REQUIREMENT. Copy out the listing that follows in its entirety, keeping it exactly the same.

SUPPLIED RECORDS.
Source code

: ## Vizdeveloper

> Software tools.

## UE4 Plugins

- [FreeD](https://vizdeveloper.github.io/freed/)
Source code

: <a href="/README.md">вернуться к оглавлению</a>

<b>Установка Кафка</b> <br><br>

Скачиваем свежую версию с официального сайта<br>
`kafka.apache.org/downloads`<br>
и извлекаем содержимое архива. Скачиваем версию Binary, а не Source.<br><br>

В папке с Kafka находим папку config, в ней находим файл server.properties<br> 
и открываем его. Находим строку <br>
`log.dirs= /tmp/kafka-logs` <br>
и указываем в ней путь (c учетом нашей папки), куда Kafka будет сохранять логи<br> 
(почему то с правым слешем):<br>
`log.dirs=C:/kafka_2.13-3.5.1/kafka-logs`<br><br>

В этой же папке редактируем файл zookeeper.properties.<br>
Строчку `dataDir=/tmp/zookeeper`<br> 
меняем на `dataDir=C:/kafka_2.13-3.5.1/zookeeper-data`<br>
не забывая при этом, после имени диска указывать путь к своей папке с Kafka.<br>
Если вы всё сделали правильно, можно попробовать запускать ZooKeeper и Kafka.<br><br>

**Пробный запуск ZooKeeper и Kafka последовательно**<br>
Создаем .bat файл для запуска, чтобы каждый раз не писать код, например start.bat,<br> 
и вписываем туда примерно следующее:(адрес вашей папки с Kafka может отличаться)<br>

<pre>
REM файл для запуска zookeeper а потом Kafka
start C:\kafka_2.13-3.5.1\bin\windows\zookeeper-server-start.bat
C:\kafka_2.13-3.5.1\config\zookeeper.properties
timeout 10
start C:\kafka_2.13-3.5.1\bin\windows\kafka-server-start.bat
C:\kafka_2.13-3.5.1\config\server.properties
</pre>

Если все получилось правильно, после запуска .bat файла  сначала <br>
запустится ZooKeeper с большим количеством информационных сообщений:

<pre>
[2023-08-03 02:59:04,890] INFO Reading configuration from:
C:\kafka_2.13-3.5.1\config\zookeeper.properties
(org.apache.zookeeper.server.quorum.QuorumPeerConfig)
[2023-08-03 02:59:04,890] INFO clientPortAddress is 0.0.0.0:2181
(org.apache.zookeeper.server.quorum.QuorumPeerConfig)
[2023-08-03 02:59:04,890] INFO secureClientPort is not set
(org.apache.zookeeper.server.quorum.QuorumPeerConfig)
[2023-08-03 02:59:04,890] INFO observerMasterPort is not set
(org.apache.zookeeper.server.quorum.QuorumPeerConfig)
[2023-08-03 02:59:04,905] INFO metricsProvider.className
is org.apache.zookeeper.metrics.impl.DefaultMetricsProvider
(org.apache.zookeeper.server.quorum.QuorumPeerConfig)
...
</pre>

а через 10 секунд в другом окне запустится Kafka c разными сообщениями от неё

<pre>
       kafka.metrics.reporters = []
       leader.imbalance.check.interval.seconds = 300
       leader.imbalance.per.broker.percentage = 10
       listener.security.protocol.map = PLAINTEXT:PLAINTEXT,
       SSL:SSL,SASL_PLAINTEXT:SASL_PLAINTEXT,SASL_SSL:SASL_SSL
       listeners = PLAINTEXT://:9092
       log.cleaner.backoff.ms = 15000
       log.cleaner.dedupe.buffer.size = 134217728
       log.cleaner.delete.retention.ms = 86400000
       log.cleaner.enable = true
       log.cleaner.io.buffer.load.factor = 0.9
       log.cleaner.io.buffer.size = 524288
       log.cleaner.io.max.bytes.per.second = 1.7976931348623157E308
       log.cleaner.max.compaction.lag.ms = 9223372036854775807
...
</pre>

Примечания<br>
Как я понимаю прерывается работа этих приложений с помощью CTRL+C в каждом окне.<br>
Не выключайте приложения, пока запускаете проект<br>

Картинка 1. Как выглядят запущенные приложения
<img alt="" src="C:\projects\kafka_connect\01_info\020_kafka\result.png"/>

ANSWER BOX.
Source code

: ## Vizdeveloper

> Software tools.

## UE4 Plugins

- [FreeD](https://vizdeveloper.github.io/freed/)
Source code

: <a href="/README.md">вернуться к оглавлению</a>

<b>Установка Кафка</b> <br><br>

Скачиваем свежую версию с официального сайта<br>
`kafka.apache.org/downloads`<br>
и извлекаем содержимое архива. Скачиваем версию Binary, а не Source.<br><br>

В папке с Kafka находим папку config, в ней находим файл server.properties<br> 
и открываем его. Находим строку <br>
`log.dirs= /tmp/kafka-logs` <br>
и указываем в ней путь (c учетом нашей папки), куда Kafka будет сохранять логи<br> 
(почему то с правым слешем):<br>
`log.dirs=C:/kafka_2.13-3.5.1/kafka-logs`<br><br>

В этой же папке редактируем файл zookeeper.properties.<br>
Строчку `dataDir=/tmp/zookeeper`<br> 
меняем на `dataDir=C:/kafka_2.13-3.5.1/zookeeper-data`<br>
не забывая при этом, после имени диска указывать путь к своей папке с Kafka.<br>
Если вы всё сделали правильно, можно попробовать запускать ZooKeeper и Kafka.<br><br>

**Пробный запуск ZooKeeper и Kafka последовательно**<br>
Создаем .bat файл для запуска, чтобы каждый раз не писать код, например start.bat,<br> 
и вписываем туда примерно следующее:(адрес вашей папки с Kafka может отличаться)<br>

<pre>
REM файл для запуска zookeeper а потом Kafka
start C:\kafka_2.13-3.5.1\bin\windows\zookeeper-server-start.bat
C:\kafka_2.13-3.5.1\config\zookeeper.properties
timeout 10
start C:\kafka_2.13-3.5.1\bin\windows\kafka-server-start.bat
C:\kafka_2.13-3.5.1\config\server.properties
</pre>

Если все получилось правильно, после запуска .bat файла  сначала <br>
запустится ZooKeeper с большим количеством информационных сообщений:

<pre>
[2023-08-03 02:59:04,890] INFO Reading configuration from:
C:\kafka_2.13-3.5.1\config\zookeeper.properties
(org.apache.zookeeper.server.quorum.QuorumPeerConfig)
[2023-08-03 02:59:04,890] INFO clientPortAddress is 0.0.0.0:2181
(org.apache.zookeeper.server.quorum.QuorumPeerConfig)
[2023-08-03 02:59:04,890] INFO secureClientPort is not set
(org.apache.zookeeper.server.quorum.QuorumPeerConfig)
[2023-08-03 02:59:04,890] INFO observerMasterPort is not set
(org.apache.zookeeper.server.quorum.QuorumPeerConfig)
[2023-08-03 02:59:04,905] INFO metricsProvider.className
is org.apache.zookeeper.metrics.impl.DefaultMetricsProvider
(org.apache.zookeeper.server.quorum.QuorumPeerConfig)
...
</pre>

а через 10 секунд в другом окне запустится Kafka c разными сообщениями от неё

<pre>
       kafka.metrics.reporters = []
       leader.imbalance.check.interval.seconds = 300
       leader.imbalance.per.broker.percentage = 10
       listener.security.protocol.map = PLAINTEXT:PLAINTEXT,
       SSL:SSL,SASL_PLAINTEXT:SASL_PLAINTEXT,SASL_SSL:SASL_SSL
       listeners = PLAINTEXT://:9092
       log.cleaner.backoff.ms = 15000
       log.cleaner.dedupe.buffer.size = 134217728
       log.cleaner.delete.retention.ms = 86400000
       log.cleaner.enable = true
       log.cleaner.io.buffer.load.factor = 0.9
       log.cleaner.io.buffer.size = 524288
       log.cleaner.io.max.bytes.per.second = 1.7976931348623157E308
       log.cleaner.max.compaction.lag.ms = 9223372036854775807
...
</pre>

Примечания<br>
Как я понимаю прерывается работа этих приложений с помощью CTRL+C в каждом окне.<br>
Не выключайте приложения, пока запускаете проект<br>

Картинка 1. Как выглядят запущенные приложения
<img alt="" src="C:\projects\kafka_connect\01_info\020_kafka\result.png"/>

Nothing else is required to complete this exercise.